Listed entries
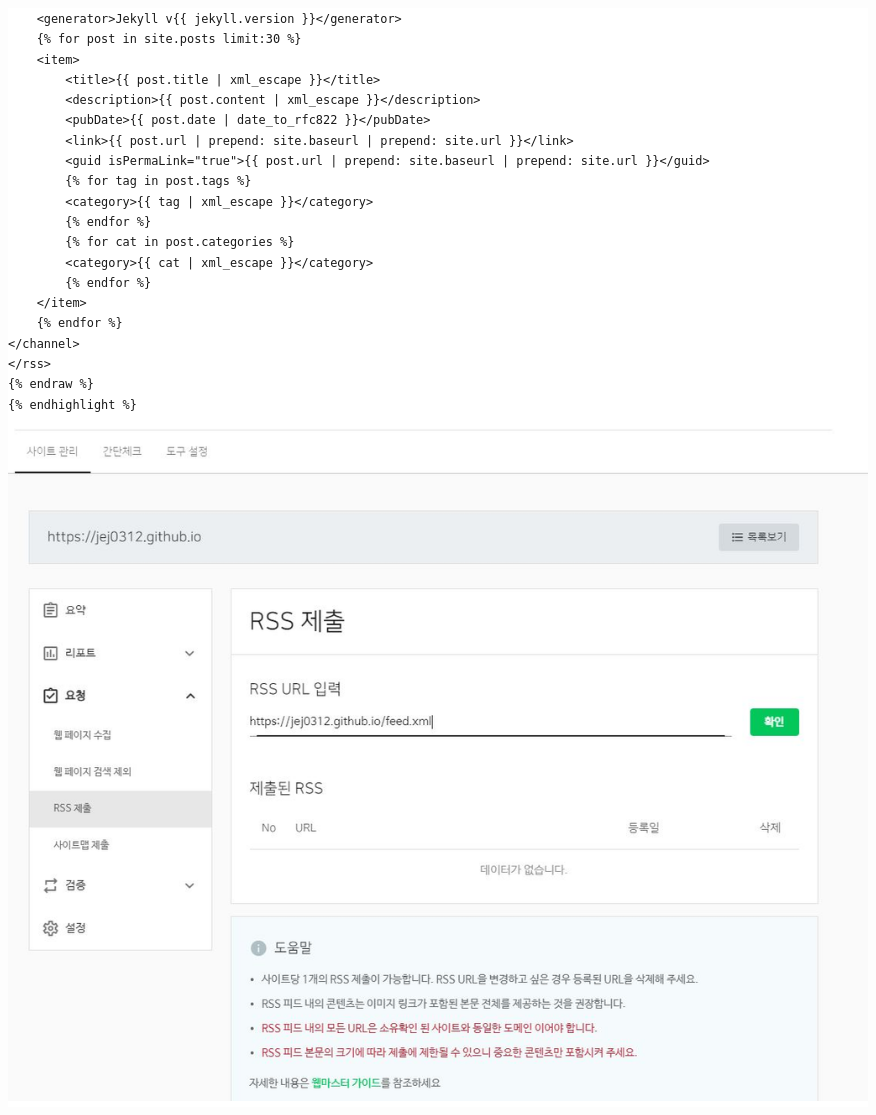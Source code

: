         <generator>Jekyll v{{ jekyll.version }}</generator>
        {% for post in site.posts limit:30 %}
        <item>
            <title>{{ post.title | xml_escape }}</title>
            <description>{{ post.content | xml_escape }}</description>
            <pubDate>{{ post.date | date_to_rfc822 }}</pubDate>
            <link>{{ post.url | prepend: site.baseurl | prepend: site.url }}</link>
            <guid isPermaLink="true">{{ post.url | prepend: site.baseurl | prepend: site.url }}</guid>
            {% for tag in post.tags %}
            <category>{{ tag | xml_escape }}</category>
            {% endfor %}
            {% for cat in post.categories %}
            <category>{{ cat | xml_escape }}</category>
            {% endfor %}
        </item>
        {% endfor %}
    </channel>
    </rss>
    {% endraw %}
    {% endhighlight %}


![naver](/img/naver_4.JPG)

Work required
All of the listing should be transcribed exactly, but none of its images.

Expected answer
Source code

:         <generator>Jekyll v{{ jekyll.version }}</generator>
        {% for post in site.posts limit:30 %}
        <item>
            <title>{{ post.title | xml_escape }}</title>
            <description>{{ post.content | xml_escape }}</description>
            <pubDate>{{ post.date | date_to_rfc822 }}</pubDate>
            <link>{{ post.url | prepend: site.baseurl | prepend: site.url }}</link>
            <guid isPermaLink="true">{{ post.url | prepend: site.baseurl | prepend: site.url }}</guid>
            {% for tag in post.tags %}
            <category>{{ tag | xml_escape }}</category>
            {% endfor %}
            {% for cat in post.categories %}
            <category>{{ cat | xml_escape }}</category>
            {% endfor %}
        </item>
        {% endfor %}
    </channel>
    </rss>
    {% endraw %}
    {% endhighlight %}


![naver](/img/naver_4.JPG)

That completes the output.